__The problem__: Copy all the lines below without altering anything.

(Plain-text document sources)
________

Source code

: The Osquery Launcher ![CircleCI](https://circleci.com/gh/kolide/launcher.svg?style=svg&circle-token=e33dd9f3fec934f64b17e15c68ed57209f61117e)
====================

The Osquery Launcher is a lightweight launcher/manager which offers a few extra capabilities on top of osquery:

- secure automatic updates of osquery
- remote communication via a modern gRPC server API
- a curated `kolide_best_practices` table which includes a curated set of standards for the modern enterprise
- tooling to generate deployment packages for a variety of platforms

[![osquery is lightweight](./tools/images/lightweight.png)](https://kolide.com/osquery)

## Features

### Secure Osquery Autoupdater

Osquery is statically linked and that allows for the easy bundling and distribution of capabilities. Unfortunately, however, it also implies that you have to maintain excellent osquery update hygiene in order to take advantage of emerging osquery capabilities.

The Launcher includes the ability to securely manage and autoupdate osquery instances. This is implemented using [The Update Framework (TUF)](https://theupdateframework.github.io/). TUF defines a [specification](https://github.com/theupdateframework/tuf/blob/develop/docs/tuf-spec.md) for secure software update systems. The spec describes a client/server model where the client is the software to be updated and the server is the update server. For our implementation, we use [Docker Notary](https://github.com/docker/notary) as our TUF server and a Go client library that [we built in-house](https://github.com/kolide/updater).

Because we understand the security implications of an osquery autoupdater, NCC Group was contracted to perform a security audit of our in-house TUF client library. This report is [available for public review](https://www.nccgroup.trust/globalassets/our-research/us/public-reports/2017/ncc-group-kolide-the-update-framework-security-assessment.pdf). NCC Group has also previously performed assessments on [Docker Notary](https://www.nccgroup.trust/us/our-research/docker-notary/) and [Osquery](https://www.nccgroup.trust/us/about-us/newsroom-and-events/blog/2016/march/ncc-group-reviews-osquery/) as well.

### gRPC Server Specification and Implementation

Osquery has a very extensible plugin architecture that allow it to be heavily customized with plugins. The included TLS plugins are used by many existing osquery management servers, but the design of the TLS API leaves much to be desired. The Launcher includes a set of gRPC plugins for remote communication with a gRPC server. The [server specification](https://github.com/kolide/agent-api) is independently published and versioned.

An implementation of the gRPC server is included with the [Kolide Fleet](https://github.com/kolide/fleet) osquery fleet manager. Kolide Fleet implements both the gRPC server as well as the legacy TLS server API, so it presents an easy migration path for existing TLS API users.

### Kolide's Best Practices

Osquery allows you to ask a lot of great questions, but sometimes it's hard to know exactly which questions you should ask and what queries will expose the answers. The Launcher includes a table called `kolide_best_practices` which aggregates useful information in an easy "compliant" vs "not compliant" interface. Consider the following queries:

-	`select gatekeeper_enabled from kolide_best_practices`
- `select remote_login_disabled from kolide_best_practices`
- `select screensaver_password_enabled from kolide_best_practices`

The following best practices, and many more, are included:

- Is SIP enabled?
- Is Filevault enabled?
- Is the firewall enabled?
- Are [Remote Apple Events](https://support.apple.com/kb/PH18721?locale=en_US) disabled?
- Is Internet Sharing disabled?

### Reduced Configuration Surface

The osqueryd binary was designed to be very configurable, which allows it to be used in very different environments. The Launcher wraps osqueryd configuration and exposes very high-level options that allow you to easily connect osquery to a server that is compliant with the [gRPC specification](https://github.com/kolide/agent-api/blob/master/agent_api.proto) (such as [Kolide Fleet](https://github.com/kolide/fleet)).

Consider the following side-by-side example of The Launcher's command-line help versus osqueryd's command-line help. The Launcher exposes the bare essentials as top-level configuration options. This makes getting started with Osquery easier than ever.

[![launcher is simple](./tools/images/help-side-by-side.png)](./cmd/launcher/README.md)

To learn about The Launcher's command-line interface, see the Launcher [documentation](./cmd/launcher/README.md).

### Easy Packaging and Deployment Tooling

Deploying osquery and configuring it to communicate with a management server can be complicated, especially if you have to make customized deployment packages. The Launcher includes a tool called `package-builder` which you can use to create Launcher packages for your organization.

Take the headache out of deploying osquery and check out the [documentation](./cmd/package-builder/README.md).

________

__Answer for the task__:
Source code

: The Osquery Launcher ![CircleCI](https://circleci.com/gh/kolide/launcher.svg?style=svg&circle-token=e33dd9f3fec934f64b17e15c68ed57209f61117e)
====================

The Osquery Launcher is a lightweight launcher/manager which offers a few extra capabilities on top of osquery:

- secure automatic updates of osquery
- remote communication via a modern gRPC server API
- a curated `kolide_best_practices` table which includes a curated set of standards for the modern enterprise
- tooling to generate deployment packages for a variety of platforms

[![osquery is lightweight](./tools/images/lightweight.png)](https://kolide.com/osquery)

## Features

### Secure Osquery Autoupdater

Osquery is statically linked and that allows for the easy bundling and distribution of capabilities. Unfortunately, however, it also implies that you have to maintain excellent osquery update hygiene in order to take advantage of emerging osquery capabilities.

The Launcher includes the ability to securely manage and autoupdate osquery instances. This is implemented using [The Update Framework (TUF)](https://theupdateframework.github.io/). TUF defines a [specification](https://github.com/theupdateframework/tuf/blob/develop/docs/tuf-spec.md) for secure software update systems. The spec describes a client/server model where the client is the software to be updated and the server is the update server. For our implementation, we use [Docker Notary](https://github.com/docker/notary) as our TUF server and a Go client library that [we built in-house](https://github.com/kolide/updater).

Because we understand the security implications of an osquery autoupdater, NCC Group was contracted to perform a security audit of our in-house TUF client library. This report is [available for public review](https://www.nccgroup.trust/globalassets/our-research/us/public-reports/2017/ncc-group-kolide-the-update-framework-security-assessment.pdf). NCC Group has also previously performed assessments on [Docker Notary](https://www.nccgroup.trust/us/our-research/docker-notary/) and [Osquery](https://www.nccgroup.trust/us/about-us/newsroom-and-events/blog/2016/march/ncc-group-reviews-osquery/) as well.

### gRPC Server Specification and Implementation

Osquery has a very extensible plugin architecture that allow it to be heavily customized with plugins. The included TLS plugins are used by many existing osquery management servers, but the design of the TLS API leaves much to be desired. The Launcher includes a set of gRPC plugins for remote communication with a gRPC server. The [server specification](https://github.com/kolide/agent-api) is independently published and versioned.

An implementation of the gRPC server is included with the [Kolide Fleet](https://github.com/kolide/fleet) osquery fleet manager. Kolide Fleet implements both the gRPC server as well as the legacy TLS server API, so it presents an easy migration path for existing TLS API users.

### Kolide's Best Practices

Osquery allows you to ask a lot of great questions, but sometimes it's hard to know exactly which questions you should ask and what queries will expose the answers. The Launcher includes a table called `kolide_best_practices` which aggregates useful information in an easy "compliant" vs "not compliant" interface. Consider the following queries:

-	`select gatekeeper_enabled from kolide_best_practices`
- `select remote_login_disabled from kolide_best_practices`
- `select screensaver_password_enabled from kolide_best_practices`

The following best practices, and many more, are included:

- Is SIP enabled?
- Is Filevault enabled?
- Is the firewall enabled?
- Are [Remote Apple Events](https://support.apple.com/kb/PH18721?locale=en_US) disabled?
- Is Internet Sharing disabled?

### Reduced Configuration Surface

The osqueryd binary was designed to be very configurable, which allows it to be used in very different environments. The Launcher wraps osqueryd configuration and exposes very high-level options that allow you to easily connect osquery to a server that is compliant with the [gRPC specification](https://github.com/kolide/agent-api/blob/master/agent_api.proto) (such as [Kolide Fleet](https://github.com/kolide/fleet)).

Consider the following side-by-side example of The Launcher's command-line help versus osqueryd's command-line help. The Launcher exposes the bare essentials as top-level configuration options. This makes getting started with Osquery easier than ever.

[![launcher is simple](./tools/images/help-side-by-side.png)](./cmd/launcher/README.md)

To learn about The Launcher's command-line interface, see the Launcher [documentation](./cmd/launcher/README.md).

### Easy Packaging and Deployment Tooling

Deploying osquery and configuring it to communicate with a management server can be complicated, especially if you have to make customized deployment packages. The Launcher includes a tool called `package-builder` which you can use to create Launcher packages for your organization.

Take the headache out of deploying osquery and check out the [documentation](./cmd/package-builder/README.md).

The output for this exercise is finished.